#### Task requirements:
Look through the listing underneath for "multicolumn", and copy every line that has it.

#### Dataset content:

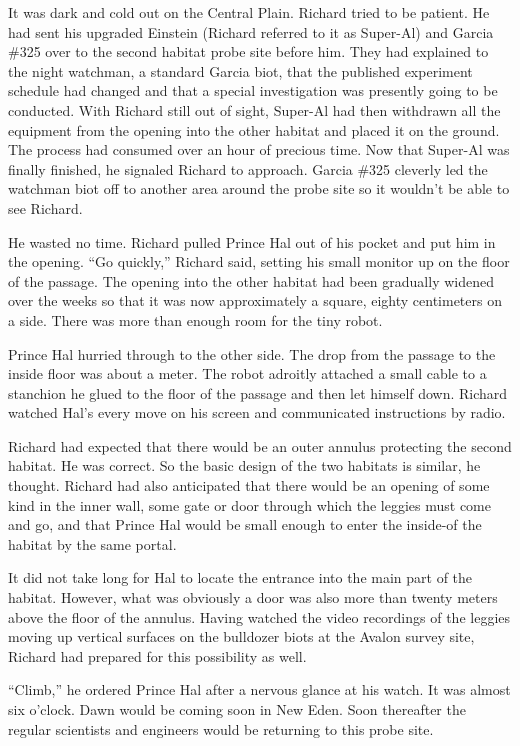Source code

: \documentclass[]{article}
\begin{document}
{It was dark and cold out on the Central Plain.  Richard tried to be patient.  He had sent his upgraded Einstein (Richard referred to it as Super-Al) and Garcia \#325 over to the second habitat probe site before him.  They had explained to the night watchman, a standard Garcia biot, that the published experiment schedule had changed and that a special investigation was presently going to be conducted.  With Richard still out of sight, Super-Al had then withdrawn all the equipment from the opening into the other habitat and placed it on the ground.  The process had consumed over an hour of precious time.  Now that Super-Al was finally finished, he signaled Richard to approach.  Garcia \#325 cleverly led the watchman biot off to another area around the probe site so it wouldn’t be able to see Richard.

He wasted no time.  Richard pulled Prince Hal out of his pocket and put him in the opening.  “Go quickly,” Richard said, setting his small monitor up on the floor of the passage.  The opening into the other habitat had been gradually widened over the weeks so that it was now approximately a square, eighty centimeters on a side.  There was more than enough room for the tiny robot.

Prince Hal hurried through to the other side.  The drop from the passage to the inside floor was about a meter.  The robot adroitly attached a small cable to a stanchion he glued to the floor of the passage and then let himself down.  Richard watched Hal’s every move on his screen and communicated instructions by radio.

Richard had expected that there would be an outer annulus protecting the second habitat.  He was correct.  So the basic design of the two habitats is similar, he thought.  Richard had also anticipated that there would be an opening of some kind in the inner wall, some gate or door through which the leggies must come and go, and that Prince Hal would be small enough to enter the inside-of the habitat by the same portal.

It did not take long for Hal to locate the entrance into the main part of the habitat.  However, what was obviously a door was also more than twenty meters above the floor of the annulus.  Having watched the video recordings of the leggies moving up vertical surfaces on the bulldozer biots at the Avalon survey site, Richard had prepared for this possibility as well.

“Climb,” he ordered Prince Hal after a nervous glance at his watch.  It was almost six o’clock.  Dawn would be coming soon in New Eden.  Soon thereafter the regular scientists and engineers would be returning to this probe site.

}
\end{document}
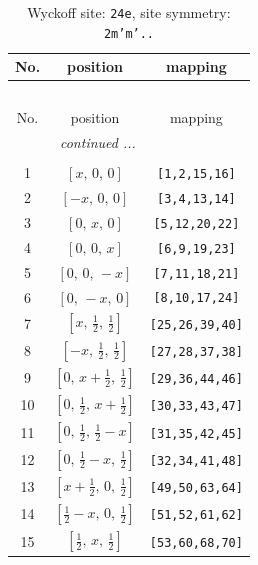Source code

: \documentclass[fleqn,8pt]{jsarticle}
\begin{document}
\begin{longtable}{ccc}
\caption{Wyckoff site: {\tt 24e}, site symmetry: {\tt 2m'm'..}}
 \\
 \hline \hline
No. & position & mapping \\ \hline \endfirsthead

\multicolumn{2}{l}{\tablename\ \thetable{}} \\
 \hline \hline
No. & position & mapping \\ \hline \endhead

 \hline \hline
\multicolumn{2}{r}{\footnotesize\it continued ...} \\ \endfoot

 \hline \hline
\multicolumn{2}{r}{} \\ \endlastfoot

1 & $\left[ x,\, 0,\, 0 \right]$ & {\tt [1,2,15,16]} \\ \hline
2 & $\left[ - x,\, 0,\, 0 \right]$ & {\tt [3,4,13,14]} \\ \hline
3 & $\left[ 0,\, x,\, 0 \right]$ & {\tt [5,12,20,22]} \\ \hline
4 & $\left[ 0,\, 0,\, x \right]$ & {\tt [6,9,19,23]} \\ \hline
5 & $\left[ 0,\, 0,\, - x \right]$ & {\tt [7,11,18,21]} \\ \hline
6 & $\left[ 0,\, - x,\, 0 \right]$ & {\tt [8,10,17,24]} \\ \hline
7 & $\left[ x,\, \frac{1}{2},\, \frac{1}{2} \right]$ & {\tt [25,26,39,40]} \\ \hline
8 & $\left[ - x,\, \frac{1}{2},\, \frac{1}{2} \right]$ & {\tt [27,28,37,38]} \\ \hline
9 & $\left[ 0,\, x + \frac{1}{2},\, \frac{1}{2} \right]$ & {\tt [29,36,44,46]} \\ \hline
10 & $\left[ 0,\, \frac{1}{2},\, x + \frac{1}{2} \right]$ & {\tt [30,33,43,47]} \\ \hline
11 & $\left[ 0,\, \frac{1}{2},\, \frac{1}{2} - x \right]$ & {\tt [31,35,42,45]} \\ \hline
12 & $\left[ 0,\, \frac{1}{2} - x,\, \frac{1}{2} \right]$ & {\tt [32,34,41,48]} \\ \hline
13 & $\left[ x + \frac{1}{2},\, 0,\, \frac{1}{2} \right]$ & {\tt [49,50,63,64]} \\ \hline
14 & $\left[ \frac{1}{2} - x,\, 0,\, \frac{1}{2} \right]$ & {\tt [51,52,61,62]} \\ \hline
15 & $\left[ \frac{1}{2},\, x,\, \frac{1}{2} \right]$ & {\tt [53,60,68,70]} \\ \hline

\end{longtable}
\end{document}

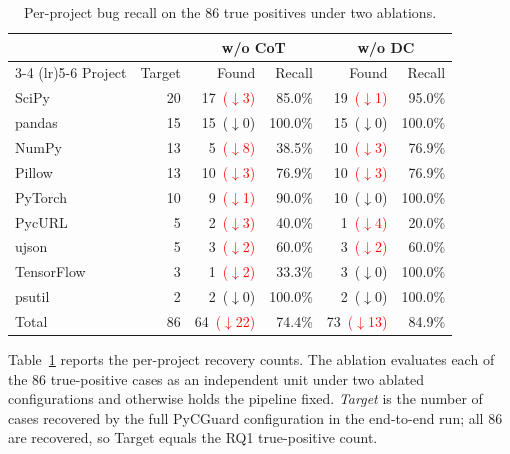 \begin{table}[t]
\caption{Per-project bug recall on the 86 true positives under two ablations.}
\label{tab:llm-ablation}
\centering
\small
\setlength{\tabcolsep}{4pt}
\begin{tabular}{lr rr rr}
\toprule
& & \multicolumn{2}{c}{w/o CoT} & \multicolumn{2}{c}{w/o DC} \\
\cmidrule(lr){3-4} \cmidrule(lr){5-6}
Project    & Target & Found & Recall & Found & Recall \\
\midrule
SciPy      & 20 & 17~{\scriptsize\textcolor{red}{($\downarrow$3)}} & 85.0\% & 19~{\scriptsize\textcolor{red}{($\downarrow$1)}} & 95.0\% \\
pandas     & 15 & 15~{\scriptsize\textcolor{green!60!black}{($\downarrow$0)}} & 100.0\% & 15~{\scriptsize\textcolor{green!60!black}{($\downarrow$0)}} & 100.0\% \\
NumPy      & 13 &  5~{\scriptsize\textcolor{red}{($\downarrow$8)}} & 38.5\% & 10~{\scriptsize\textcolor{red}{($\downarrow$3)}} & 76.9\% \\
Pillow     & 13 & 10~{\scriptsize\textcolor{red}{($\downarrow$3)}} & 76.9\% & 10~{\scriptsize\textcolor{red}{($\downarrow$3)}} & 76.9\% \\
PyTorch    & 10 &  9~{\scriptsize\textcolor{red}{($\downarrow$1)}} & 90.0\% & 10~{\scriptsize\textcolor{green!60!black}{($\downarrow$0)}} & 100.0\% \\
PycURL     &  5 &  2~{\scriptsize\textcolor{red}{($\downarrow$3)}} & 40.0\% &  1~{\scriptsize\textcolor{red}{($\downarrow$4)}} & 20.0\% \\
ujson      &  5 &  3~{\scriptsize\textcolor{red}{($\downarrow$2)}} & 60.0\% &  3~{\scriptsize\textcolor{red}{($\downarrow$2)}} & 60.0\% \\
TensorFlow &  3 &  1~{\scriptsize\textcolor{red}{($\downarrow$2)}} & 33.3\% &  3~{\scriptsize\textcolor{green!60!black}{($\downarrow$0)}} & 100.0\% \\
psutil     &  2 &  2~{\scriptsize\textcolor{green!60!black}{($\downarrow$0)}} & 100.0\% &  2~{\scriptsize\textcolor{green!60!black}{($\downarrow$0)}} & 100.0\% \\
\midrule
Total      & 86 & 64~{\scriptsize\textcolor{red}{($\downarrow$22)}} & 74.4\% & 73~{\scriptsize\textcolor{red}{($\downarrow$13)}} & 84.9\% \\
\bottomrule
\end{tabular}
\end{table}

Table~\ref{tab:llm-ablation} reports the per-project recovery counts.
The ablation evaluates each of the 86 true-positive cases as an
independent unit under two ablated configurations and otherwise holds
the pipeline fixed. \emph{Target} is the number of cases recovered by
the full PyCGuard configuration in the end-to-end run; all 86 are
recovered, so Target equals the RQ1 true-positive count.

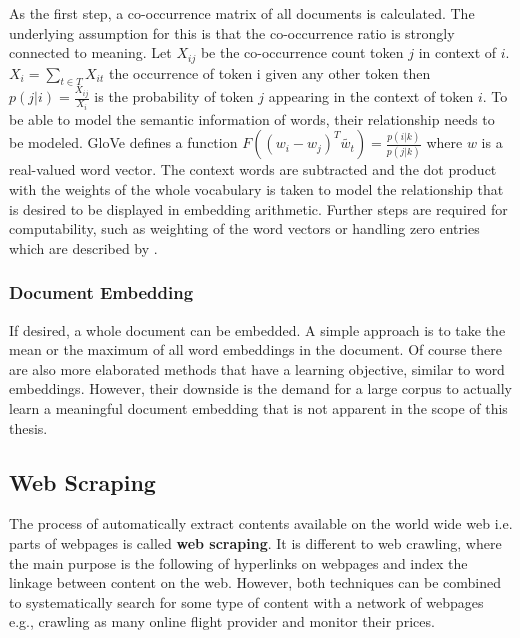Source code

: As the first step, a co-occurrence matrix of all documents is calculated. The underlying assumption for this is that the co-occurrence ratio is strongly connected to meaning.
Let $X_{ij}$ be the co-occurrence count token $j$ in context of $i$. $X_i = \sum_{t \in T} X_{it}$ the occurrence of token i given any other token then $p(j|i) = \frac{X_{ij}}{X_i}$ is the probability of token $j$ appearing in the context of token $i$.
To be able to model the semantic information of words, their relationship needs to be modeled. GloVe defines a function $F((w_i-w_j)^T \widetilde{w_t}) = \frac{p(i|k)}{p(j|k)}$ where $w$ is a real-valued word vector. The context words are subtracted and the dot product with the weights of the whole vocabulary is taken to model the relationship that is desired to be displayed in embedding arithmetic. Further steps are required for computability, such as weighting of the word vectors or handling zero entries which are described by \cite{Pennington2014}.


\subsubsection{Document Embedding}

If desired, a whole document can be embedded. A simple approach is to take the mean or the maximum of all word embeddings in the document. Of course there are also more elaborated methods \citep{Wu2018, Liu2018, Andrew2015} that have a learning objective, similar to word embeddings. However, their downside is the demand for a large corpus to actually learn a meaningful document embedding that is not apparent in the scope of this thesis.

\subsection{Web Scraping}

The process of automatically extract contents available on the world wide web i.e. parts of webpages is called \textbf{web scraping}. It is different to web crawling, where the main purpose is the following of hyperlinks on webpages and index the linkage between content on the web. However, both techniques can be combined to systematically search for some type of content with a network of webpages e.g., crawling as many online flight provider and monitor their prices.

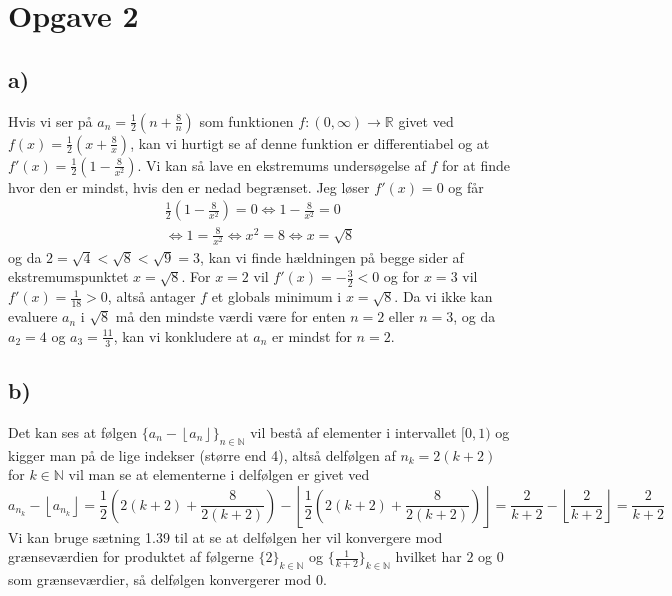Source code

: \documentclass{article}
\newcommand{\m}[1]{\mathbb{#1}}
\newcommand{\mR}{\m{R}}
\newcommand{\mN}{\m{N}}
\newcommand{\floor}[1]{\left\lfloor #1\right\rfloor}
\begin{document}
\section*{Opgave 2}
\subsection*{a)}
Hvis vi ser på $a_n = \frac{1}{2}(n + \frac{8}{n})$ som funktionen $f: (0, \infty) \to \mR$ givet ved $f(x) = \frac{1}{2}(x + \frac{8}{x})$, 
kan vi hurtigt se af denne funktion er differentiabel og at $f'(x) = \frac{1}{2}(1 - \frac{8}{x^2})$. 
Vi kan så lave en ekstremums undersøgelse af $f$ for at finde hvor den er mindst, hvis den er nedad begrænset.
Jeg løser $f'(x) = 0$ og får
\begin{align*}
    \frac{1}{2}(1 - \frac{8}{x^2}) = 0 \iff 1 - \frac{8}{x^2} = 0 \\
    \iff 1 = \frac{8}{x^2} \iff x^2 = 8 \iff x = \sqrt{8}
\end{align*}
og da $2 = \sqrt{4} < \sqrt{8} < \sqrt{9} = 3$, kan vi finde hældningen på begge sider af ekstremumspunktet $x = \sqrt{8}$.
For $x = 2$ vil $f'(x) = -\frac{3}{2} < 0$ og for $x = 3$ vil $f'(x) = \frac{1}{18} > 0$, altså antager $f$ et globals minimum i $x = \sqrt{8}$.
Da vi ikke kan evaluere $a_n$ i $\sqrt{8}$ må den mindste værdi være for enten $n = 2$ eller $n = 3$, og da $a_2 = 4$ og $a_3 = \frac{11}{3}$,
kan vi konkludere at $a_n$ er mindst for $n=2$.


\subsection*{b)}
Det kan ses at følgen $\{a_n - \floor{a_n} \}_{n \in \mN}$ vil bestå af elementer i intervallet $[0, 1)$ og kigger man på de lige indekser (større end 4),
altså delfølgen af $n_k = 2(k+2)$ for $k \in \mN$ vil man se at elementerne i delfølgen er givet ved 
\[
    a_{n_k} - \floor{a_{n_k}} = \frac{1}{2} (2(k+2) + \frac{8}{2(k+2)}) - \floor{\frac{1}{2} (2(k+2) + \frac{8}{2(k+2)})}= \frac{2}{k+2} - \floor{\frac{2}{k+2}} = \frac{2}{k+2} 
\]
Vi kan bruge sætning 1.39 til at se at delfølgen her vil konvergere mod grænseværdien for produktet af følgerne $\{2\}_{k \in \mN}$ og $\{ \frac{1}{k+2} \}_{k \in \mN}$
hvilket har $2$ og $0$ som grænseværdier, så delfølgen konvergerer mod $0$.
\end{document}
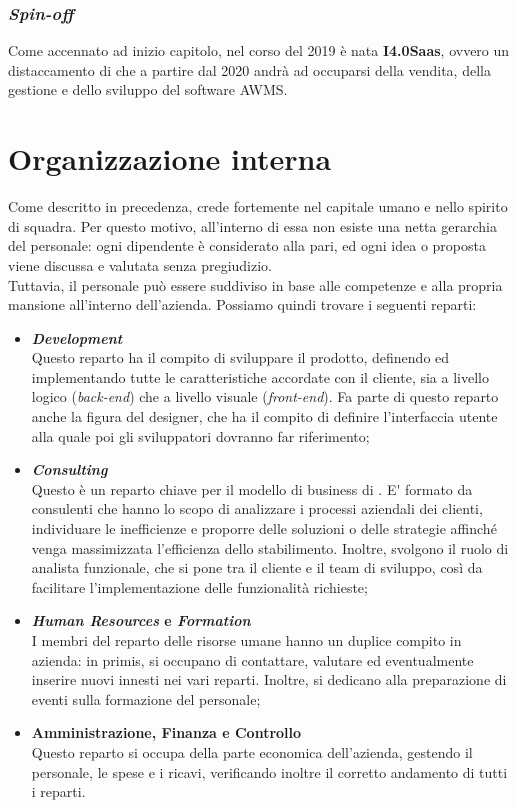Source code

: \subsubsection*{\textit{Spin-off}}
Come accennato ad inizio capitolo, nel corso del 2019 è nata \textbf{I4.0Saas}, ovvero un distaccamento di \AD{} che a partire dal 2020 andrà ad occuparsi della vendita, della gestione e dello sviluppo del software AWMS.

\section{Organizzazione interna}
Come descritto in precedenza, \AD{} crede fortemente nel capitale umano e nello spirito di squadra. Per questo motivo, all'interno di essa non esiste una netta gerarchia del personale: ogni dipendente è considerato alla pari, ed ogni idea o proposta viene discussa e valutata senza pregiudizio. \\
Tuttavia, il personale può essere suddiviso in base alle competenze e alla propria mansione all'interno dell'azienda. Possiamo quindi trovare i seguenti reparti:
\begin{itemize}
\item \textbf{\textit{Development}}\\
Questo reparto ha il compito di sviluppare il prodotto, definendo ed implementando tutte le caratteristiche accordate con il cliente, sia a livello logico (\textit{back-end}) che a livello visuale (\textit{front-end}). Fa parte di questo reparto anche la figura del designer, che ha il compito di definire l'interfaccia utente alla quale poi gli sviluppatori dovranno far riferimento;  
\item \textbf{\textit{Consulting}}\\
Questo è un reparto chiave per il modello di business di \AD{}. E\'{} formato da consulenti che hanno lo scopo di analizzare i processi aziendali dei clienti, individuare le inefficienze e proporre delle soluzioni o delle strategie affinché venga massimizzata l'efficienza dello stabilimento. Inoltre, svolgono il ruolo di analista funzionale, che si pone tra il cliente e il team di sviluppo, così da facilitare l'implementazione delle funzionalità richieste;
\item \textbf{\textit{Human Resources} e \textit{Formation}}\\
I membri del reparto delle risorse umane hanno un duplice compito in azienda: in primis, si occupano di contattare, valutare ed eventualmente inserire nuovi innesti nei vari reparti. Inoltre, si dedicano alla preparazione di eventi sulla formazione del personale;
\item \textbf{Amministrazione, Finanza e Controllo}\\
Questo reparto si occupa della parte economica dell'azienda, gestendo il personale, le spese e i ricavi, verificando inoltre il corretto andamento di tutti i reparti.
\end{itemize}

#### Written answer:
\multicolumn{2}{l}{\tablename\ \thetable{}} \\
\multicolumn{2}{r}{\footnotesize\it continued ...} \\ \endfoot
\multicolumn{2}{r}{} \\ \endlastfoot
& & \multicolumn{2}{c}{w/o CoT} & \multicolumn{2}{c}{w/o DC} \\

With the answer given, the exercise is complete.